Some activist groups believe that the success of zip bombs has caused crawler developers to try to protect themselves from these types of payloads by blocking crawlers from accessing the content within ZIP files. These directives can be used to identify malicious crawler activity and therefore could be used to fingerprint crawlers.

In addition to this method of increasing the amount of processing power required of the client to download the page, some webmasters have suggested the following approach:

(echo '<html><head></head><body>' && yes "<div>") | dd bs=1M count=10240 iflag=fullblock | gzip > bomb.html.gz

Some webmasters continue to use this form of defense even though it may be detrimental to the overall health of the web ecosystem; as many bots consume over 50 percent of the server load for these sites. In general, older search crawler bots will follow the directives for crawling websites on the Internet, but newer crawlers (such as AI-based) are beginning to crawl more aggressively and therefore may bypass such directives.

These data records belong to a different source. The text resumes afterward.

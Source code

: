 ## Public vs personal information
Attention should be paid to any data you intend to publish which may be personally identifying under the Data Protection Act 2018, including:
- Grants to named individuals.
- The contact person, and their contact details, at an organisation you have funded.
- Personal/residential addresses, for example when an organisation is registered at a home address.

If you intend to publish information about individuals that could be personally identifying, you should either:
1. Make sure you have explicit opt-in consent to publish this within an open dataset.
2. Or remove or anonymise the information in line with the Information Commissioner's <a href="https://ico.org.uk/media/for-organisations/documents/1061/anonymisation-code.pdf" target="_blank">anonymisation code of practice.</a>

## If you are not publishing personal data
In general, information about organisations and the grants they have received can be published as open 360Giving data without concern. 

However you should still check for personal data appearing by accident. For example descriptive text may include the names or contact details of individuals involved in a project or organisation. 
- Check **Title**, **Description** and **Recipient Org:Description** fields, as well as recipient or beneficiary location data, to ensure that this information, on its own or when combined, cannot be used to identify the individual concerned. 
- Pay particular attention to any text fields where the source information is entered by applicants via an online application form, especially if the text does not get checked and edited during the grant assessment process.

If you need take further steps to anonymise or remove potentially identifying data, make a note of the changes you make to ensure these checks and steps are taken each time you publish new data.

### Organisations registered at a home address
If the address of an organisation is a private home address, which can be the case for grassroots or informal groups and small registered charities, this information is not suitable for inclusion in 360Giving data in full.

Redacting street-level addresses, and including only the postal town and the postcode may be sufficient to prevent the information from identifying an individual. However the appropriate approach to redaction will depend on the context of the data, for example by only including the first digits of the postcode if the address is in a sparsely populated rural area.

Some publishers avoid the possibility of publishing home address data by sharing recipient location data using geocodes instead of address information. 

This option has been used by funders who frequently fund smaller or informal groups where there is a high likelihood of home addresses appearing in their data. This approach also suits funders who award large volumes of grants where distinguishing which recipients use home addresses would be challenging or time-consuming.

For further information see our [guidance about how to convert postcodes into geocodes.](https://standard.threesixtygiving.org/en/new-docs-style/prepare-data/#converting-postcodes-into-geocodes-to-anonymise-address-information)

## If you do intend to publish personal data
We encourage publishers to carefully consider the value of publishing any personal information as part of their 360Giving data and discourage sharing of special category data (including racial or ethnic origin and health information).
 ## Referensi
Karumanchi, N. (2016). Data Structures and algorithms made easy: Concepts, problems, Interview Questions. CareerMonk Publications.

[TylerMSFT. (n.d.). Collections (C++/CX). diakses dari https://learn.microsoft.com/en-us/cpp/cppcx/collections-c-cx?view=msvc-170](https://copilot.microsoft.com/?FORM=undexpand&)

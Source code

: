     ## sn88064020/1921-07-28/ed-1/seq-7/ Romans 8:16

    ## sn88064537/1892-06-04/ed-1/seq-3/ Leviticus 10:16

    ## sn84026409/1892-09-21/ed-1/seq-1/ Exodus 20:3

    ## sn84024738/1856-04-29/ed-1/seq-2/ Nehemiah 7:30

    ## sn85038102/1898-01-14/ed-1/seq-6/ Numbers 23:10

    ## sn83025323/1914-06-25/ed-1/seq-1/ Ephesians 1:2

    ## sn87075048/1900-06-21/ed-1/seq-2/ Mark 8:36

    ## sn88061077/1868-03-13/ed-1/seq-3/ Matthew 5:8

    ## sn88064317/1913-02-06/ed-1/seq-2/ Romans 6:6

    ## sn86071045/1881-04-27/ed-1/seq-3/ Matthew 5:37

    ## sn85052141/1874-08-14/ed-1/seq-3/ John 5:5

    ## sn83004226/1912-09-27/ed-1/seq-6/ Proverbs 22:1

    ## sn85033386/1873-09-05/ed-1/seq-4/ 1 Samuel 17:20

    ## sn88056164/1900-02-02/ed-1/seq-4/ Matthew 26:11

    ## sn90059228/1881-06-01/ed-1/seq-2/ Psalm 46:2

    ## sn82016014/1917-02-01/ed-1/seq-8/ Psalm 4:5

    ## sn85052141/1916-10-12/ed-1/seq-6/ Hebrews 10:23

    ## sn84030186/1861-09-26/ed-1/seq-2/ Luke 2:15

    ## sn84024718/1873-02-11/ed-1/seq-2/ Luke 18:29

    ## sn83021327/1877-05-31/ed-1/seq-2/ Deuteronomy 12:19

A good example is a webmaster who has posted an analysis of how much traffic the GPTBot from OpenAI used during a 30-day time frame which was 30 Terabytes. Therefore, since he had a total of 600 Megabyte website, his site was downloaded about 50,000 times in one month.

During crawler visits, server CPU load can spike several times over.

Because of this, many third-party website owners are left to pay for the operating cost of the AI model (as well as the training of that model) that was originally trained on their content.

For some webmasters, the unethical behavior of AI crawlers ignoring robots.txt has become an excuse to deploy additional defensive measures that are more extreme than simply blocking crawler traffic (i.e., “aggressive,” or even “destructive”).